A situação jurídica do Aspirante-a-Oficial configura um limbo normativo crítico decorrente da exaustão da Lei nº 12.705/2012 no ato da formatura. Ao ser excluído do corpo de alunos, o militar perde o amparo dos Arts. 1º e 4º da referida lei — que garantem a permanência na instituição estritamente enquanto matriculado —, mas, por força do Art. 12 da Lei nº 5.821/1972, ainda não ingressou na carreira de oficial, o que só ocorre no posto de Segundo-Tenente. Esse cenário revela uma direta ofensa à taxatividade do Art. 3º, § 1º, do Estatuto dos Militares (Lei 6.880/1980), pois o Aspirante deixa de se enquadrar como “aluno” (inciso IV) sem ainda ter ascendido à condição de “militar de carreira” (inciso I). Sob a ótica do Art. 121, § 3º, alínea “a” do Estatuto, a conclusão do curso e o esgotamento do tempo de serviço como aluno deveriam ensejar o licenciamento ex officio, evidenciando que a manutenção do Aspirante no serviço ativo carece de uma garantia estatutária sólida que assegure sua transição para o oficialato.

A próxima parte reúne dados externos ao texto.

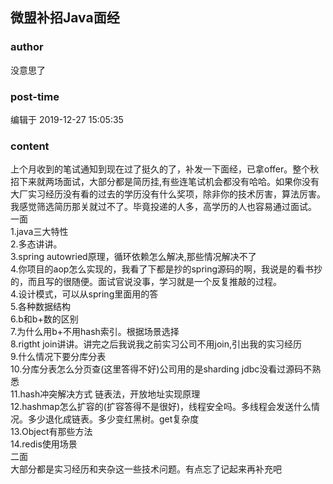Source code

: ## 微盟补招Java面经
### author 
没意思了
### post-time 

编辑于  2019-12-27 15:05:35
### content 
<div class="post-topic-des nc-post-content">
 <div>
  上个月收到的笔试通知到现在过了挺久的了，补发一下面经，已拿offer。整个秋招下来就两场面试，大部分都是简历挂,有些连笔试机会都没有哈哈。如果你没有大厂实习经历没有看的过去的学历没有什么奖项，除非你的技术厉害，算法厉害。我感觉筛选简历那关就过不了。毕竟投递的人多，高学历的人也容易通过面试。
 </div>
 <div>
  一面
 </div>
 <div>
  1.java三大特性
  <br/>
  2.多态讲讲。
  <br/>
  3.spring autowried原理，循环依赖怎么解决,那些情况解决不了
  <br/>
  4.你项目的aop怎么实现的，我看了下都是抄的spring源码的啊，我说是的看书抄的，而且写的很随便。面试官说没事，学习就是一个反复推敲的过程。
  <br/>
  4.设计模式，可以从spring里面用的答
  <br/>
  5.各种数据结构
  <br/>
  6.b和b+数的区别
  <br/>
  7.为什么用b+不用hash索引。根据场景选择
  <br/>
  8.rigtht join讲讲。讲完之后我说我之前实习公司不用join,引出我的实习经历
  <br/>
  9.什么情况下要分库分表
  <br/>
  10.分库分表怎么分页查(这里答得不好)公司用的是sharding jdbc没看过源码不熟悉
  <br/>
  11.hash冲突解决方式 链表法，开放地址实现原理
  <br/>
  12.hashmap怎么扩容的(扩容答得不是很好)，线程安全吗。多线程会发送什么情况。多少退化成链表。多少变红黑树。get复杂度
  <br/>
  13.Object有那些方法
  <br/>
  14.redis使用场景
  <br/>
  二面
 </div>
 <div>
  大部分都是实习经历和夹杂这一些技术问题。有点忘了记起来再补充吧
  <br/>
 </div>
</div>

Diferente das legislações de 1955 e 1964, que vinculavam o acesso como consequência lógica e protegida da formação, o ordenamento atual relega o Aspirante à condição de Praça Especial de natureza precária e transitória. A ausência de uma norma em sentido estrito que discipline o período pós-curso fere o Princípio da Reserva Legal e os incisos I e II do Art. 37 da Constituição Federal, uma vez que a continuidade do vínculo passa a depender de regulamentos infralegais, e não de prerrogativas de carreira com estabilidade presumida (conforme o § 2º do Art. 3º da Lei 6.880/80). Sem o amparo de uma lei que obrigue sua permanência entre a formatura e a nomeação, o Aspirante fica vulnerável a licenciamentos discricionários, frustrando a legítima expectativa de direito de quem foi aprovado em concurso público e cumpriu todas as exigências acadêmicas para o ingresso no oficialato.